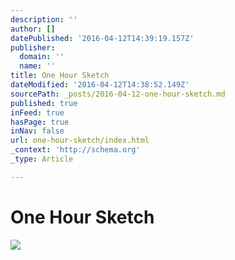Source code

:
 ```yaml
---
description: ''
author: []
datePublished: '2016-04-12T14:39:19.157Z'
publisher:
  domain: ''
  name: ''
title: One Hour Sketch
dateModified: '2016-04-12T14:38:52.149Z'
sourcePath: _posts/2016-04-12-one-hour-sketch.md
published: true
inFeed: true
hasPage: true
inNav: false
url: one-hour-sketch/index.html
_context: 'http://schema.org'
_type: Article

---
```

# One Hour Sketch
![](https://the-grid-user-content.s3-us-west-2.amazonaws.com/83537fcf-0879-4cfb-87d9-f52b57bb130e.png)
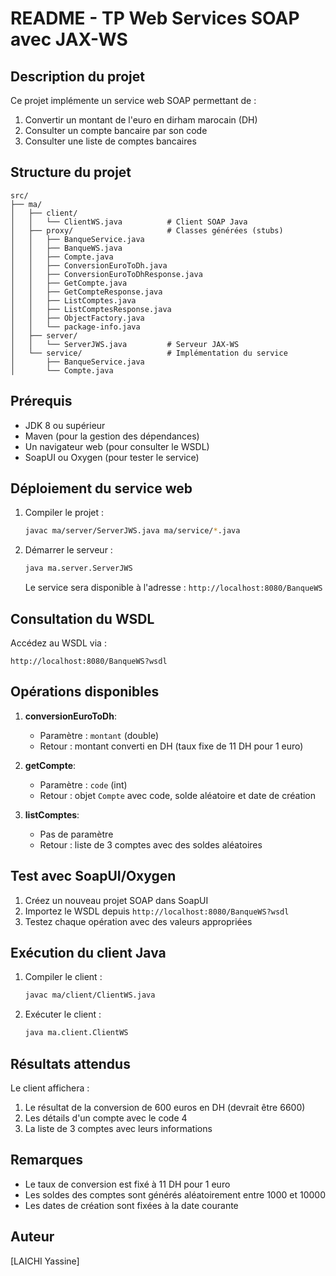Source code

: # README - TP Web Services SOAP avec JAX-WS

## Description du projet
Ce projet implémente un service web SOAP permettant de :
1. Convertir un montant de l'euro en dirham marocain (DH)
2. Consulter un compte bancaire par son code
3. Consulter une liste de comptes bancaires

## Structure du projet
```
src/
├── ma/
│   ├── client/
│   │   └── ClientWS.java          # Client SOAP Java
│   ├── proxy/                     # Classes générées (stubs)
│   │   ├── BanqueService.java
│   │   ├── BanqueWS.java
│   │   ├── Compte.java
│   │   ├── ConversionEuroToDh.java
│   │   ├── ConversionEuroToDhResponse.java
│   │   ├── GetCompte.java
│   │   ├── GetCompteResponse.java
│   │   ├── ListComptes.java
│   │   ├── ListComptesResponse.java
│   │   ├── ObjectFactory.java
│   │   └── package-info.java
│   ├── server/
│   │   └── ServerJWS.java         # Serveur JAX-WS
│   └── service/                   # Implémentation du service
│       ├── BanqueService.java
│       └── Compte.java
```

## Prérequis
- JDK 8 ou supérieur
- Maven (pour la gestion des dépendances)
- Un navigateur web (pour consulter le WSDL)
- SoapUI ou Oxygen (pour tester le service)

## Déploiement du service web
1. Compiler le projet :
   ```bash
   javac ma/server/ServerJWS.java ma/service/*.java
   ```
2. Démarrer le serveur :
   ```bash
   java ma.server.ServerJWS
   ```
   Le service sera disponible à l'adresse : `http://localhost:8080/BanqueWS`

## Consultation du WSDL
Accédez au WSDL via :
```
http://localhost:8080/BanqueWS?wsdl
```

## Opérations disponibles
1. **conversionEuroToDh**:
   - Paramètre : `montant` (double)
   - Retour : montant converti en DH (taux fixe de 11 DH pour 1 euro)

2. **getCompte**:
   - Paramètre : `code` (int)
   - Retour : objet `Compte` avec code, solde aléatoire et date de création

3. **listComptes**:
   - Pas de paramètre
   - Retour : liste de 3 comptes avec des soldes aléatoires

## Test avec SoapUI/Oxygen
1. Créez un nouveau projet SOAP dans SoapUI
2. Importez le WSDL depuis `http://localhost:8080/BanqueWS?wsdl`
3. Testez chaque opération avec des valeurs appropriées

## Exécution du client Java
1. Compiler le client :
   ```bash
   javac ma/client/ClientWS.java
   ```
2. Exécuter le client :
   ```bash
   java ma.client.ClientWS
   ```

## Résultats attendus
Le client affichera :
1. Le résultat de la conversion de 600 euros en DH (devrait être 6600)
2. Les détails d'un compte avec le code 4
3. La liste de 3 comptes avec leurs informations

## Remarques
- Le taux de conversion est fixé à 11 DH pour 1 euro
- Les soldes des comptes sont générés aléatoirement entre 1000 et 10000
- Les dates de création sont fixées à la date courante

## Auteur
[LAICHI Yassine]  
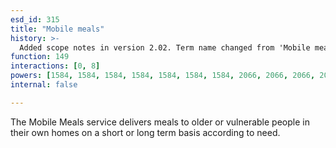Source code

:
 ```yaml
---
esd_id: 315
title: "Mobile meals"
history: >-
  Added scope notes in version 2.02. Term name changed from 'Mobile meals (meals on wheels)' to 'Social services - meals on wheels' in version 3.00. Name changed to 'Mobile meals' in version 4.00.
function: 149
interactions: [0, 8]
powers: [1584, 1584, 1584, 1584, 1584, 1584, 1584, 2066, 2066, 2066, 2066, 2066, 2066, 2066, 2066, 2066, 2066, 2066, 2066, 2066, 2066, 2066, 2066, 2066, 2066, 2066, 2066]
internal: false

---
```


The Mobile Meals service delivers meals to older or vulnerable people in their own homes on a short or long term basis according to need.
#####
Problem statement
Transcribe each entry precisely as given, leaving the pictures out.

Answer section
Source code

:
 ```yaml
---
description: ''
author: []
datePublished: '2016-04-12T14:39:19.157Z'
publisher:
  domain: ''
  name: ''
title: One Hour Sketch
dateModified: '2016-04-12T14:38:52.149Z'
sourcePath: _posts/2016-04-12-one-hour-sketch.md
published: true
inFeed: true
hasPage: true
inNav: false
url: one-hour-sketch/index.html
_context: 'http://schema.org'
_type: Article

---
```

# One Hour Sketch
![](https://the-grid-user-content.s3-us-west-2.amazonaws.com/83537fcf-0879-4cfb-87d9-f52b57bb130e.png)
Source code

: # README - TP Web Services SOAP avec JAX-WS

## Description du projet
Ce projet implémente un service web SOAP permettant de :
1. Convertir un montant de l'euro en dirham marocain (DH)
2. Consulter un compte bancaire par son code
3. Consulter une liste de comptes bancaires

## Structure du projet
```
src/
├── ma/
│   ├── client/
│   │   └── ClientWS.java          # Client SOAP Java
│   ├── proxy/                     # Classes générées (stubs)
│   │   ├── BanqueService.java
│   │   ├── BanqueWS.java
│   │   ├── Compte.java
│   │   ├── ConversionEuroToDh.java
│   │   ├── ConversionEuroToDhResponse.java
│   │   ├── GetCompte.java
│   │   ├── GetCompteResponse.java
│   │   ├── ListComptes.java
│   │   ├── ListComptesResponse.java
│   │   ├── ObjectFactory.java
│   │   └── package-info.java
│   ├── server/
│   │   └── ServerJWS.java         # Serveur JAX-WS
│   └── service/                   # Implémentation du service
│       ├── BanqueService.java
│       └── Compte.java
```

## Prérequis
- JDK 8 ou supérieur
- Maven (pour la gestion des dépendances)
- Un navigateur web (pour consulter le WSDL)
- SoapUI ou Oxygen (pour tester le service)

## Déploiement du service web
1. Compiler le projet :
   ```bash
   javac ma/server/ServerJWS.java ma/service/*.java
   ```
2. Démarrer le serveur :
   ```bash
   java ma.server.ServerJWS
   ```
   Le service sera disponible à l'adresse : `http://localhost:8080/BanqueWS`

## Consultation du WSDL
Accédez au WSDL via :
```
http://localhost:8080/BanqueWS?wsdl
```

## Opérations disponibles
1. **conversionEuroToDh**:
   - Paramètre : `montant` (double)
   - Retour : montant converti en DH (taux fixe de 11 DH pour 1 euro)

2. **getCompte**:
   - Paramètre : `code` (int)
   - Retour : objet `Compte` avec code, solde aléatoire et date de création

3. **listComptes**:
   - Pas de paramètre
   - Retour : liste de 3 comptes avec des soldes aléatoires

## Test avec SoapUI/Oxygen
1. Créez un nouveau projet SOAP dans SoapUI
2. Importez le WSDL depuis `http://localhost:8080/BanqueWS?wsdl`
3. Testez chaque opération avec des valeurs appropriées

## Exécution du client Java
1. Compiler le client :
   ```bash
   javac ma/client/ClientWS.java
   ```
2. Exécuter le client :
   ```bash
   java ma.client.ClientWS
   ```

## Résultats attendus
Le client affichera :
1. Le résultat de la conversion de 600 euros en DH (devrait être 6600)
2. Les détails d'un compte avec le code 4
3. La liste de 3 comptes avec leurs informations

## Remarques
- Le taux de conversion est fixé à 11 DH pour 1 euro
- Les soldes des comptes sont générés aléatoirement entre 1000 et 10000
- Les dates de création sont fixées à la date courante

## Auteur
[LAICHI Yassine]  
Source code

:
 ```yaml
---
esd_id: 315
title: "Mobile meals"
history: >-
  Added scope notes in version 2.02. Term name changed from 'Mobile meals (meals on wheels)' to 'Social services - meals on wheels' in version 3.00. Name changed to 'Mobile meals' in version 4.00.
function: 149
interactions: [0, 8]
powers: [1584, 1584, 1584, 1584, 1584, 1584, 1584, 2066, 2066, 2066, 2066, 2066, 2066, 2066, 2066, 2066, 2066, 2066, 2066, 2066, 2066, 2066, 2066, 2066, 2066, 2066, 2066]
internal: false

---
```


The Mobile Meals service delivers meals to older or vulnerable people in their own homes on a short or long term basis according to need.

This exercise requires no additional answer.